Discipleship on Disciplay is Always the Sincerest Form of Love
This sermon was not delivered by a pastor trying to get his members to grow the church. He was not talking down to us or raising some political consciousness. At the voting booths that day, there was a town amendment, which gave two options: one to reject pornography and the other to allow it. The vote did not carry, and porn was now acceptable. That day, the entire student body, minus one, left the school with our tail between our legs. Mr. Perkins did not say one harsh word, and he did not put us down, but he did raise the standards that God set for His people, and we all came woefully short. We did not please God that day, and we all knew it.
Discipleship on Display is Always Transparent
Another thing that became subtly vital to me that day was church accountability. In the future, that truth, buried but not too deeply, would open the door of my understanding to raise the bar on the vital necessity of transparency in the church. Living unlike a Christian all week and then dressing up on Sunday and pretending to be different from the world when thinking and acting like it would become unacceptable in the future.

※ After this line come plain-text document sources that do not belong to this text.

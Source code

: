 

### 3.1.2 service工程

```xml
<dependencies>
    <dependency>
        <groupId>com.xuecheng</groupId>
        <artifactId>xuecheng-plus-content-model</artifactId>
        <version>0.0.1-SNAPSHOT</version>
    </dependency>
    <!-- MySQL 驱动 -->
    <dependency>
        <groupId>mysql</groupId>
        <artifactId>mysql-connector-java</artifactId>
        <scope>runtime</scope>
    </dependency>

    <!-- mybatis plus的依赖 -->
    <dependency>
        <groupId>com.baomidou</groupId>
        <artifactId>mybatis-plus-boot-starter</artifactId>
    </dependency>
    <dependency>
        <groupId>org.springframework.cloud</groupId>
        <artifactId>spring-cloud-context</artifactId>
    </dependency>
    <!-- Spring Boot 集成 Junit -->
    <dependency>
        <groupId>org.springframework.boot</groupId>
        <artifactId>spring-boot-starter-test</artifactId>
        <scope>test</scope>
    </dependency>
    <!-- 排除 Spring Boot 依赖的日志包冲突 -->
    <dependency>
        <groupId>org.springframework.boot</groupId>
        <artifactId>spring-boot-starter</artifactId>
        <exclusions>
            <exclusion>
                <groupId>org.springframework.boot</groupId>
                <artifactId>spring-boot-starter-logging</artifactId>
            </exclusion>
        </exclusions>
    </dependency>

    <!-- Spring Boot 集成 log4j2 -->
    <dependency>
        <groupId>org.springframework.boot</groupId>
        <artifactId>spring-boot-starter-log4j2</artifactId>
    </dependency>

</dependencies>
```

When God poured out His Spirit on the Gathering on Pentecost, He continued for several decades, drawing multitudes to Himself. The Gathering (church) was not the world as usual; they were completely different, and they sold what they had to meet the needs of others. They read the Old Testament with an understanding that made love, self-sacrifice, prayer, and fasting the way of life that it was meant to be. For the previous 1,500 years, Israel was a religion of phonies, and only the remnant was authentic in their devotion to God. Jesus' words as He closed His sermon on the Mount indicate the broad way that leads to destruction as nothing changes from Israel to the Church.
Only an authentic Christian is Discipleship on Display.